Taken together, these elements point to serious risks that need addressing when launching and implementing the forthcoming EDPs. Hopefully, they also suggest possible responses.

It stands to reason that, if EDPs are opened at about the same time as MTFSPs are endorsed by the Council, the prescribed fiscal adjustment path should be the same, at least as long as the periods covered by the two procedures coincide.

It is not sure, however, that adjustment paths will be fully in line with the debt-sustainability requirements of the new preventive arm.

The principle of the primacy of the EDP over the preventive arm suggests that the adjustment in the MTFSPs would have to be aligned to that prescribed in the EDP. This conclusion is confirmed by a provision in the new preventive arm requiring that the trajectories that should serve as a reference for the MTFSP show “consistency with the corrective path” in the applicable decisions under the EDP (Regulation 1263/2024, Article 6(d)). In turn, for deficit-based EDPs, the reformed EDP regulation specifies only a “minimum annual structural adjustment of at least 0,5 percent of GDP as a benchmark” [sic] (Regulation 1264/2024, Article 3(4)).

Moreover, for 2025-2027, the regulation contains an ad-hoc provision allowing a downward departure from the 0.5 percent of GDP benchmark adjustment7. The reading of the provisions is complicated further by the fact that the 0.5 percent of GDP benchmark adjustment is defined in terms of total structural balance, while the individual adjustment path prescribed to the countries by the EDP and the MTFSPs should be in terms of net expenditure, that is, approximatively, in terms of structural primary balance.

Bearing also in mind the wide discretion enjoyed by the Commission and the Council in setting the individual adjustment path under the EDP, there is reason to be concerned that that the adjustment paths in the forthcoming EDPs will focus on the deficit target of 3 percent of GDP, while falling short of the adjustment required, on an annual basis, to satisfy the debt sustainability requirements of the new preventive arm.

This would paradoxically result in more favourable treatment of the countries subject to an EDP, relative to countries that have already brought their deficits below 3 percent of GDP. Nor would demanding that the countries make up for the gap relative to the debt sustainability requirements after they have brought their deficits below 3 percent of GDP be a satisfactory solution, because of the obvious questions of credibility it would raise.

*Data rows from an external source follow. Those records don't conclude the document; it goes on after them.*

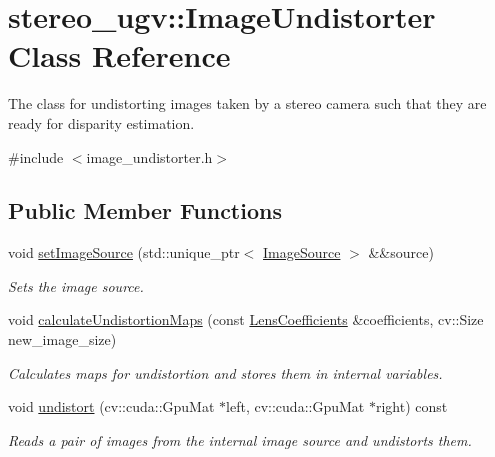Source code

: \hypertarget{classstereo__ugv_1_1ImageUndistorter}{}\section{stereo\+\_\+ugv\+:\+:Image\+Undistorter Class Reference}
\label{classstereo__ugv_1_1ImageUndistorter}


The class for undistorting images taken by a stereo camera such that they are ready for disparity estimation.  




{\ttfamily \#include $<$image\+\_\+undistorter.\+h$>$}

\subsection*{Public Member Functions}
\begin{DoxyCompactItemize}
\item 
void \hyperlink{classstereo__ugv_1_1ImageUndistorter_aef84d98cbcfc32fcdd725a7c3bcebf72}{set\+Image\+Source} (std\+::unique\+\_\+ptr$<$ \hyperlink{classstereo__ugv_1_1ImageSource}{Image\+Source} $>$ \&\&source)
\begin{DoxyCompactList}\small\item\em Sets the image source. \end{DoxyCompactList}\item 
void \hyperlink{classstereo__ugv_1_1ImageUndistorter_a6351c3b0ff279c72e903fa1bde8400d7}{calculate\+Undistortion\+Maps} (const \hyperlink{structstereo__ugv_1_1LensCoefficients}{Lens\+Coefficients} \&coefficients, cv\+::\+Size new\+\_\+image\+\_\+size)
\begin{DoxyCompactList}\small\item\em Calculates maps for undistortion and stores them in internal variables. \end{DoxyCompactList}\item 
void \hyperlink{classstereo__ugv_1_1ImageUndistorter_ac5d966202bb27b1590f44527bbf05394}{undistort} (cv\+::cuda\+::\+Gpu\+Mat $\ast$left, cv\+::cuda\+::\+Gpu\+Mat $\ast$right) const
\begin{DoxyCompactList}\small\item\em Reads a pair of images from the internal image source and undistorts them. \end{DoxyCompactList}\end{DoxyCompactItemize}


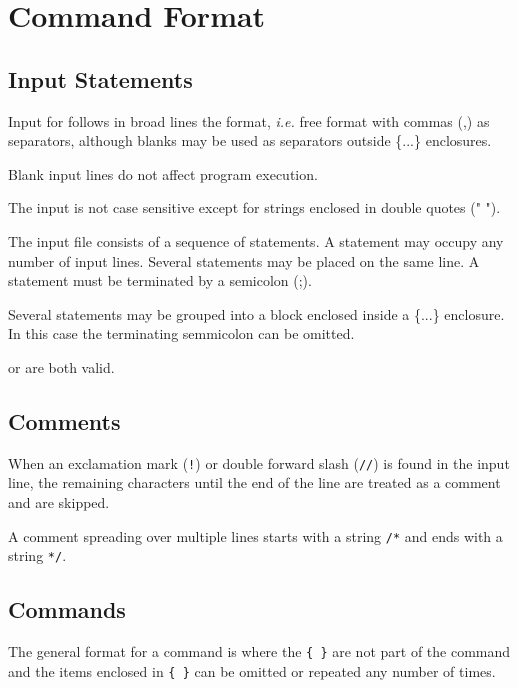 
\chapter{Command Format}


\section{Input Statements}

Input for \madx follows in broad lines the
\href{http://cern.ch/mad9}{\madnine} format, \textsl{i.e.} 
free format with commas (,) as separators, although blanks may be used as
separators outside \{...\} enclosures. 

Blank input lines do not affect program execution. 

The input is not case sensitive except for strings enclosed in double
quotes (" "). 

The input file consists of a sequence of statements. 
A statement may occupy any number of input lines. 
Several statements may be placed on the same line.
A statement must be terminated by a semicolon (;).

Several statements may be grouped into a block enclosed inside a \{...\}
enclosure. In this case the terminating semmicolon can be omitted.

or
are both valid.

\section{Comments}
When an exclamation mark (\texttt{!}) or double forward slash (\texttt{//}) is
found in the input line, the remaining characters until the end of the
line are treated as a comment and are skipped. 

A comment spreading over multiple lines starts with a string \texttt{/*}
and ends with a string \texttt{*/}.

\section{Commands}
The general format for a command is 
where the  \texttt{\{ \}} are not part of the command and the items
enclosed in \texttt{\{ \}} can be omitted or repeated any number of times.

The logical way to address this risk, from both the economic and legal points of view, would be to clarify that the minimum benchmark adjustment under a deficit-based EDP (including the temporary exception for 2025-2027) should not be interpreted as allowing for individual adjustment paths inconsistent with the debt-sustainability requirements of the preventive arm.

The consistency in principle between individual adjustment paths under the EDP and in MTFSPs set out at start of the process does not mean that inconsistencies might not arise, for two reasons.

First, the narrow focus of the deficit-based EDP on bringing down the deficit to 3 percent of GDP introduces a ‘nominal bias’ in the working of the procedure: a government that is on its way toward the nominal target of 3 percent of GDP does not have to face demands for budgetary correction, irrespective of whether or not it has delivered on the prescribed structural adjustment included initially in the MTFSP. Specifically, as long as a country achieves its nominal deficit targets, escalation of the EDP – potentially leading to sanctions – is not an option8.

It is therefore not difficult to imagine a scenario in which a country complies with the EDP recommendation – or, more precisely, it cannot be penalised for departing from it – while deviating from the adjustment path, for example, through recourse to temporary measures, or thanks to windfall revenues.

This may be less of a problem than it seems, at least as long as it does not lead to the country exiting the EDP (see Risk 3). If the EDP covers several years, which is bound to be the case for countries starting from high deficits, it is anyway not very likely that a country will hit nominal deficit targets year after year without a corresponding structural adjustment.

A more serious reason why the initial structural adjustment may fall by the wayside is existence of another bias in implementation of the procedure, as distinct from its design. This is a ‘no-escalation bias’, referring to the reluctance of the Commission and the Council to escalate the EDP even when a country deviates from the structural and the nominal adjustment path.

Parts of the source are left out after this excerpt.